ÉLÉMENTS : Sous quel(s) angle(s) abordez-vous la question des territoires et pourquoi avoir choisi de faire apparaître le terme au pluriel ? N’est-ce pas la force de la terre (le mot et la chose) de s’en passer ?
DAVID L’ÉPÉE. Nous l’abordons sous des angles très divers et souvent complémentaires, comme à chaque numéro. Si la géographie et la géopolitique occupent bien sûr et sans surprise une place de choix (sur ce dernier point je pense notamment à la contribution de Jacob Cohen sur la question territoriale en Israël-Palestine), le thème retenu est développé dans d’autres aspects bien spécifiques : écologie, urbanisme, histoire, économie, philosophie, et cela nous mène jusqu’à la spiritualité et à l’éthologie animale comme dans le cas du texte de Jean-Philippe Antoni sur le biotope !

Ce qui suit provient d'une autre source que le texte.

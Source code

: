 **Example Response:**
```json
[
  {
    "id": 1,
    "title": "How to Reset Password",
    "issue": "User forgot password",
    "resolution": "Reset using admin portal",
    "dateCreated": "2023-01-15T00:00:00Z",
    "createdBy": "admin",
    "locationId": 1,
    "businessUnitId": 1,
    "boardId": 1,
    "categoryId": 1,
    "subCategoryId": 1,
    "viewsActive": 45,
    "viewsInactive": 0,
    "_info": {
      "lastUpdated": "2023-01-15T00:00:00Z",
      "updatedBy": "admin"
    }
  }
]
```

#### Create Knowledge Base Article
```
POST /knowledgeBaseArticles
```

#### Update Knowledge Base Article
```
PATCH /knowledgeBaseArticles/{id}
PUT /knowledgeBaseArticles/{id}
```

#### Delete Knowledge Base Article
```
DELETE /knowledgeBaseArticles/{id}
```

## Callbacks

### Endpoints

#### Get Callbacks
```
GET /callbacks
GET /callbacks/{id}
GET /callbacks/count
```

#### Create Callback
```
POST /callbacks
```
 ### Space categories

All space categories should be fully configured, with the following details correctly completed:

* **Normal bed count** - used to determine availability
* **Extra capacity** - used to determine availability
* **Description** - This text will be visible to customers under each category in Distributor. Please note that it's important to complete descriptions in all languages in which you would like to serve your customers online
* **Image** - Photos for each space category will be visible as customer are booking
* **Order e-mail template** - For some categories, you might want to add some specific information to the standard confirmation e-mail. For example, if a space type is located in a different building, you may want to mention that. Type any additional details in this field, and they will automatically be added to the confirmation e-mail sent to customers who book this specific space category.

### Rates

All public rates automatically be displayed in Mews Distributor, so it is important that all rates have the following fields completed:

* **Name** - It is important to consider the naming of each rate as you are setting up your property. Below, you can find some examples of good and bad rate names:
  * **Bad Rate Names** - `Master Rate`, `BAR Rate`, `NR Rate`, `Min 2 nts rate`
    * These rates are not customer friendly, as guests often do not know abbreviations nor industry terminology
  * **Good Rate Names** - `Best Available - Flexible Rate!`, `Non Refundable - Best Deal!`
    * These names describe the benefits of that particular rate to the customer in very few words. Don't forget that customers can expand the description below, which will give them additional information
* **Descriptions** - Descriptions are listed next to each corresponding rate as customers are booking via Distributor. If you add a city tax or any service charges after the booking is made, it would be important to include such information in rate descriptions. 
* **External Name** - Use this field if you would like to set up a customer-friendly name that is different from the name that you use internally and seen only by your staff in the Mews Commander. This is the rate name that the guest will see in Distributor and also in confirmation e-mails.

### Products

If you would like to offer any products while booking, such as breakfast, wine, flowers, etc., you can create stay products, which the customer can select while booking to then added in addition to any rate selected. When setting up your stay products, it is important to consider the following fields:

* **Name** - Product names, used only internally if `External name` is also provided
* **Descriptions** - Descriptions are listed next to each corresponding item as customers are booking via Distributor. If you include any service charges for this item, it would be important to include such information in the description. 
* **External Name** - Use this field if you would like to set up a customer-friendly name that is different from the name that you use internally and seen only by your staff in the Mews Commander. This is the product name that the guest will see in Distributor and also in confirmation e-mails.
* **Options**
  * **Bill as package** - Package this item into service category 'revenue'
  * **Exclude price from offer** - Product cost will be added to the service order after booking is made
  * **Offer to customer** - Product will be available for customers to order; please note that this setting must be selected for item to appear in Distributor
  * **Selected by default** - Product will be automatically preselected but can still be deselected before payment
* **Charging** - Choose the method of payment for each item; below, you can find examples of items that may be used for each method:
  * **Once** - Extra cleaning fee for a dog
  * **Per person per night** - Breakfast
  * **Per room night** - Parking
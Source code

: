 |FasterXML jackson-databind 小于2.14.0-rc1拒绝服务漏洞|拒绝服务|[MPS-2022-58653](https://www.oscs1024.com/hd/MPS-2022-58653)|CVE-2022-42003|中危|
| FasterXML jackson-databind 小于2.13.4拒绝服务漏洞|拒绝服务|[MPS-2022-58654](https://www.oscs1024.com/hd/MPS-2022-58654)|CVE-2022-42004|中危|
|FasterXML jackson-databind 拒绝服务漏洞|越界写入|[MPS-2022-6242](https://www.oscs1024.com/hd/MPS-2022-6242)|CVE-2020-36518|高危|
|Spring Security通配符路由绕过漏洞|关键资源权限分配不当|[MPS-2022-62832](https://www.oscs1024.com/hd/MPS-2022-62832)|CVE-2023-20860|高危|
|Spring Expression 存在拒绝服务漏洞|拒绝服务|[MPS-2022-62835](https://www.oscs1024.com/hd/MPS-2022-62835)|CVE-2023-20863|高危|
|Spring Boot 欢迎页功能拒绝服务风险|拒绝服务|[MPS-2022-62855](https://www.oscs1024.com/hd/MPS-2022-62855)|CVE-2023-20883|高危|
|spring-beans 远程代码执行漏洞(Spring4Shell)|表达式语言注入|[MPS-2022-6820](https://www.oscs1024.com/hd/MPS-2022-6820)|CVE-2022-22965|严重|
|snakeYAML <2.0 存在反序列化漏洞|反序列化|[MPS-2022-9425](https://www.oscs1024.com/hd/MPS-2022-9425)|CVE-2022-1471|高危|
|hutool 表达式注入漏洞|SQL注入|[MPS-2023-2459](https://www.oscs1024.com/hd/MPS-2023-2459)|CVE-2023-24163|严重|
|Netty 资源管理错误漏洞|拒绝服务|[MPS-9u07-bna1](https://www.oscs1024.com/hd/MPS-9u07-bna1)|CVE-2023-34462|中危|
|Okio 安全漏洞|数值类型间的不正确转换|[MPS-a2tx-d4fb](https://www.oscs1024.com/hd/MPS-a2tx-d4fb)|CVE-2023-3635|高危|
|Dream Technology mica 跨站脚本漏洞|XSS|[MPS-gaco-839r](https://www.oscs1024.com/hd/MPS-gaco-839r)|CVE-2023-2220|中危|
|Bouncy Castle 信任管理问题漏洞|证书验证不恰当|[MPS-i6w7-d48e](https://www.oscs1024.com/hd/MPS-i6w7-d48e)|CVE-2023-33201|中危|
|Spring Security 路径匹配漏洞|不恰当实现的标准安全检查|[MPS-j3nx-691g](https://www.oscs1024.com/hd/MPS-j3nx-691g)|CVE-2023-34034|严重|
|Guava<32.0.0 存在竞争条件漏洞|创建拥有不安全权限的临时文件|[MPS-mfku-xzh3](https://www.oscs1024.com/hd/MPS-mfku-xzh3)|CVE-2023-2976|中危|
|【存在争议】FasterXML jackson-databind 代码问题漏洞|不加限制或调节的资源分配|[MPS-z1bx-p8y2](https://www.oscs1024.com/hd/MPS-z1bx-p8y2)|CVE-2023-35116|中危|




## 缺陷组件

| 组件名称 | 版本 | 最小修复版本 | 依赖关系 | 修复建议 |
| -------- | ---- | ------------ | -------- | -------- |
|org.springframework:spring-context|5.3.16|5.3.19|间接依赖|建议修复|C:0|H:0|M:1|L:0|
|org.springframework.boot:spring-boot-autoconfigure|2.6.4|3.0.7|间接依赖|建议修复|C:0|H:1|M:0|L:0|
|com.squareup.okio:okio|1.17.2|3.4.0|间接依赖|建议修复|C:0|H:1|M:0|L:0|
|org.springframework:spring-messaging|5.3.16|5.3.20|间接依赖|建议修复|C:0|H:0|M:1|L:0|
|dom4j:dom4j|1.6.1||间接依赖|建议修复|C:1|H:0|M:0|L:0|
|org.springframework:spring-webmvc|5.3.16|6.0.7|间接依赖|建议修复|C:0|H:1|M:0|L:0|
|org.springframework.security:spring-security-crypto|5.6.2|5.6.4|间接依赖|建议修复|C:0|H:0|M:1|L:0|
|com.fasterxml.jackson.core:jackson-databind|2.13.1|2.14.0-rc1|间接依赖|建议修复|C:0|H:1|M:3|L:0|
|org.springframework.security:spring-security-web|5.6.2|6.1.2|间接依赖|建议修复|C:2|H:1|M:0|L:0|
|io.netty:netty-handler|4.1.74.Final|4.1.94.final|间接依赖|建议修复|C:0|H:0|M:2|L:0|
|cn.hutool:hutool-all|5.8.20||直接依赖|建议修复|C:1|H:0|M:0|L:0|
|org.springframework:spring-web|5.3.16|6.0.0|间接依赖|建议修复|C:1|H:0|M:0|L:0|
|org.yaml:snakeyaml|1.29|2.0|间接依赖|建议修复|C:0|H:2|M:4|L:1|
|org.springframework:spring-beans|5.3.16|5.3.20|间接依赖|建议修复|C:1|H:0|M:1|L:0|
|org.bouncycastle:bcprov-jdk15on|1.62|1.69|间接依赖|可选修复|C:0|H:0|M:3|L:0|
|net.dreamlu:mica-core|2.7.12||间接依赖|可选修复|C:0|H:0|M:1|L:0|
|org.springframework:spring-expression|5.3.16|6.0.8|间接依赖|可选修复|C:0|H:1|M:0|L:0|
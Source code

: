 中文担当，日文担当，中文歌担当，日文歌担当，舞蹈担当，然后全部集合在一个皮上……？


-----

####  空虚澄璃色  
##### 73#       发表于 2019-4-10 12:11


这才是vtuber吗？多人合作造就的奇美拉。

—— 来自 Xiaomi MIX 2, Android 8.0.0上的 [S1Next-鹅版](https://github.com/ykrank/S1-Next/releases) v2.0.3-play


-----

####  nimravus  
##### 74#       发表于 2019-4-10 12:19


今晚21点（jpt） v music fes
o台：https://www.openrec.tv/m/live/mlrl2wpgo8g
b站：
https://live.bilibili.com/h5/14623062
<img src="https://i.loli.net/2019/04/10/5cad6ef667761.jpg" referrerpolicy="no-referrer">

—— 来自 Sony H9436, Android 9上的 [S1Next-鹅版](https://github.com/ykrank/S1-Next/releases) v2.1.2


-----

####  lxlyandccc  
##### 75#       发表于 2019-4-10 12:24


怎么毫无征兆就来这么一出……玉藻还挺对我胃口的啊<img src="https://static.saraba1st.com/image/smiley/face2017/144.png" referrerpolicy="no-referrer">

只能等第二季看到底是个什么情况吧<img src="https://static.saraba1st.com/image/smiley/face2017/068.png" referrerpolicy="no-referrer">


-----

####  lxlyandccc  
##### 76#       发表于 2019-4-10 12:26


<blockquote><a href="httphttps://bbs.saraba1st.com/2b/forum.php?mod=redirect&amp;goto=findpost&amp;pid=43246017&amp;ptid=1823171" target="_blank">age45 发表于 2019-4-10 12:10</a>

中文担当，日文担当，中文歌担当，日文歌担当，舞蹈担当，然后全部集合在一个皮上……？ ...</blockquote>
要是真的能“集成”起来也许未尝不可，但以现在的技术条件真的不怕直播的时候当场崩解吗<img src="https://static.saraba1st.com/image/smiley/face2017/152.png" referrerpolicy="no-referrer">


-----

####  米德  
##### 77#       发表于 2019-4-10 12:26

Le thème peut aussi être appréhendé sur un mode plus poétique, comme nous le propose Rémi Soulié avec un très beau texte sur les « hauts lieux » qui nous rappelle que le rapport à l’espace et à la géographie ne se limite pas à des données chiffrées sur une carte mais est lié à des expériences en lien avec la beauté et la mystique. À la figure de l’habitant vient parfois s’adjoindre celle du voyageur. Quant au choix du pluriel, il est à comprendre au même sens que le choix du point d’interrogation, qu’on retrouve dans le titre de chaque numéro de la revue. À moins d’envisager le mot « terre » au sens planétaire et de la définir comme un vaste territoire homogène (ce que réfutent à la fois la géographie naturelle et la géographie politique), le pluriel, avec son idée de variété, s’impose pour comprendre les spécificités des divers territoires qui constituent notre monde et les rapports qu’ils entretiennent entre eux. Bien qu’il n’y ait jamais eu chez Krisis de ligne éditoriale réellement homogène, nous sommes nombreux à être sensibles à une approche « différentialiste » des thèmes que nous abordons – et celui des territoires ne fait pas exception.
ÉLÉMENTS : Comment renouer avec le(s) territoire(s) ? Par l’écologie, par le localisme, la politique, sinon même la géopolitique ?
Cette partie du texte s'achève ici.